Check each line of the material below for the word "metriche". Say how many lines have it, and nothing else.
........
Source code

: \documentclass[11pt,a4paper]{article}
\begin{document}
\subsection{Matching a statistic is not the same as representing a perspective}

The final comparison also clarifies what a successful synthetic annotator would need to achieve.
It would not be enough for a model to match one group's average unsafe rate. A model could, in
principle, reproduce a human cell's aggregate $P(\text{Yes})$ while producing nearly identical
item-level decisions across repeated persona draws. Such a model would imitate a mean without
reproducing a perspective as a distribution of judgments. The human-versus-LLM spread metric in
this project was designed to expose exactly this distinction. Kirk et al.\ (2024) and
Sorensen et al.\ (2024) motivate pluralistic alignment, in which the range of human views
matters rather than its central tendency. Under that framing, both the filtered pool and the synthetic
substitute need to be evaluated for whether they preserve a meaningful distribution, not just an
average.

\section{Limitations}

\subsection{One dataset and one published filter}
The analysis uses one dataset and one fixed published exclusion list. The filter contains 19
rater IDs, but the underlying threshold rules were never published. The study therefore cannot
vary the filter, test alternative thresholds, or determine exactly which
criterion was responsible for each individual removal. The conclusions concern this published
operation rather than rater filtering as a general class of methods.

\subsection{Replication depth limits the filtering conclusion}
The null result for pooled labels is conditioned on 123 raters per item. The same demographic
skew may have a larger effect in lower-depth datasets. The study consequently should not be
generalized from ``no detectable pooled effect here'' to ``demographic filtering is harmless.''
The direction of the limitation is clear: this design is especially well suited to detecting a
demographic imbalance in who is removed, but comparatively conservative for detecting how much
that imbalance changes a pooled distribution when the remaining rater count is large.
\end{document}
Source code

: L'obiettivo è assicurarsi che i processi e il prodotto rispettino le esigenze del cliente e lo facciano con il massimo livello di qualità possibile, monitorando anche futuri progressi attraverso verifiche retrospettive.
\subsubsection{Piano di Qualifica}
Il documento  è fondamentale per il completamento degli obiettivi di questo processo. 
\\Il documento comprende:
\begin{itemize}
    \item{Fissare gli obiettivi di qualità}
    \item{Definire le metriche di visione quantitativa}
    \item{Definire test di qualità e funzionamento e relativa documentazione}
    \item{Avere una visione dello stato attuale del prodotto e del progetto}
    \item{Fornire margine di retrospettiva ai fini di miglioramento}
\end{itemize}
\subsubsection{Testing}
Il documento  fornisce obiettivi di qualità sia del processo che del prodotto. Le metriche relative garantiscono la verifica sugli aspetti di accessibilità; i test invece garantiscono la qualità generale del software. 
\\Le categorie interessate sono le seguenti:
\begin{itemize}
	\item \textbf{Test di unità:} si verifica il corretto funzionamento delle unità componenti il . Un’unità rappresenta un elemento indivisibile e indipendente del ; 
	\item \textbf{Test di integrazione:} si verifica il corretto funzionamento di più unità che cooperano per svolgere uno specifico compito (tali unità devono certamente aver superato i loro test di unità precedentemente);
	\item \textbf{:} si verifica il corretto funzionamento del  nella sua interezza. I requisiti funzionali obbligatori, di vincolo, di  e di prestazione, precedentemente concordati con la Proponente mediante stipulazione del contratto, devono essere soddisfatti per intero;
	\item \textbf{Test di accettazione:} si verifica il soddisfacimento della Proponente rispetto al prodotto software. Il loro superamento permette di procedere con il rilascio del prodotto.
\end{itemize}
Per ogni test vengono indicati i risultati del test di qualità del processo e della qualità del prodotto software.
........
**Solution:** 2